Ma anche peggio del normale visto che queste parole irritanti e
sconcertanti per il loro evidente litigio con realtà, arrivano dopo una
settimana in cui l’Fmi si è riunito in sessione straordinaria per
esaminare le conseguenze dell’aumento dei tassi nei Paesi emergenti che
mette sotto pressione le esportazioni europee e l’economia italiana in
particolare che proprio all’export è attaccata come estremo filo.
Settimana in cui c’è stato un vertice semi segreto tra Germania e
Francia per trovare un qualche accordo sulla nuova disastrosa situazione
della Grecia che si avvia al terzo default. In cui è diventato
conclamato il rischio deflazione per tutta l’area euro. Settimana nella
quale la disoccupazione in Italia ha sfondato un altro record. Ma i
troll sono troll e si nascondono dietro l’anonimato oppure come nel caso
del premier anonimo, ma identificabile, dietro la distanza o il clima
desertico che protegge dall’umido delle pernacchie Enrico D’Arabia nella
sua funzione di piazzista mendicante per Alitalia, Poste, Finmeccanica.
Qui siamo ormai alla scaramanzia oratoria o all’adamatina fede nella
credulità popolare.

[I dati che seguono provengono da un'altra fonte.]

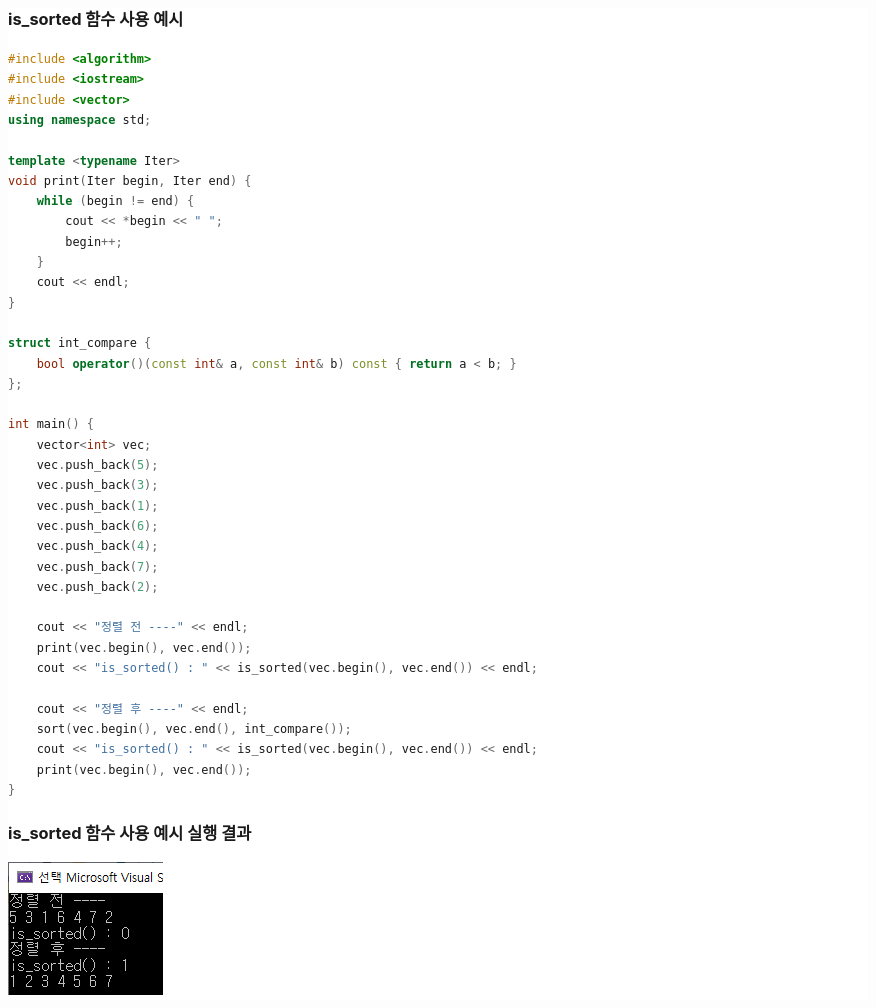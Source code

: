 
### is_sorted 함수 사용 예시

```c++
#include <algorithm>
#include <iostream>
#include <vector>
using namespace std;

template <typename Iter>
void print(Iter begin, Iter end) {
	while (begin != end) {
		cout << *begin << " ";
		begin++;
	}
	cout << endl;
}

struct int_compare {
	bool operator()(const int& a, const int& b) const { return a < b; }
};

int main() {
	vector<int> vec;
	vec.push_back(5);
	vec.push_back(3);
	vec.push_back(1);
	vec.push_back(6);
	vec.push_back(4);
	vec.push_back(7);
	vec.push_back(2);

	cout << "정렬 전 ----" << endl;
	print(vec.begin(), vec.end());
	cout << "is_sorted() : " << is_sorted(vec.begin(), vec.end()) << endl;

	cout << "정렬 후 ----" << endl;
	sort(vec.begin(), vec.end(), int_compare());
	cout << "is_sorted() : " << is_sorted(vec.begin(), vec.end()) << endl;
	print(vec.begin(), vec.end());
}
```



### is_sorted 함수 사용 예시 실행 결과

![실행 결과](https://github.com/Kyun2da/Algorithm/blob/master/%EC%95%8C%EA%B3%A0%EB%A6%AC%EC%A6%98%20%EA%B0%9C%EB%85%90%20%EC%A0%95%EB%A6%AC/stl_sort_ex4.png)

Perdonate una piccola notazione tecnica: con una
crescita del pil nominale dello 0,6 %, stimato dall’Fmi, la decisione
di fissare nel Def il deficit del 2014 al 2,5% (contro il 3% di
quest’anno) implica proprio che non vi sarà ripresa e che occorra un
mix di tagli e di privatizzazioni per la bellezza di un punto di pil per
stare dentro al parametro. Queste stesse manovre però – se attuate
-sottrarranno ulteriori risorse all’economia e con l’inflazione al
minimo (il pil nominale è la somma tra la crescita reale più il livello
di inflazione) portano la previsione del pil reale tra -0,7 e -1 per
cento. E praticamente a zero il pil nominale considerando un’inflazione
allo 0,7 – 1%. Questo sempre al netto delle turbolenze sempre più
evidenti sullo scenario mondiale che potrebbero portare a non riuscire a
rispettare quel 3% di deficit che è la condizione di sostenibilità del
fiscal compact. Persino il presidente di Confindustria, Squinzi, non ha
potuto dissimulare la stizza di fronte a tanta vuota sfacciataggine.
Alla fine il troll Letta quando sostiene che la crisi è finita si
riferisce semplicemente al fatto che il suo governicchio può riuscire a
trovare ancora una volta la benedizione, sia pure condizionata e
sospettosa, di Bruxelles che è l’unica speranza per lui di durare. Senza
accorgersi che ammettere un deficit di bilancio, sia pure inferiore a
quello dell’anno scorso, viola il grottesco pareggio di bilancio
inserito a forza nella Costituzione. A meno di non varare qualche
ulteriore manovra, cosa praticamente certa.
La crisi è finita solo nei sogni. Anzi negli incubi di Enrico
d’Arabia: solo che al contrario della famosa storia, sono gli italiani a
finire nelle mani dei turchi. E a farsi molto male.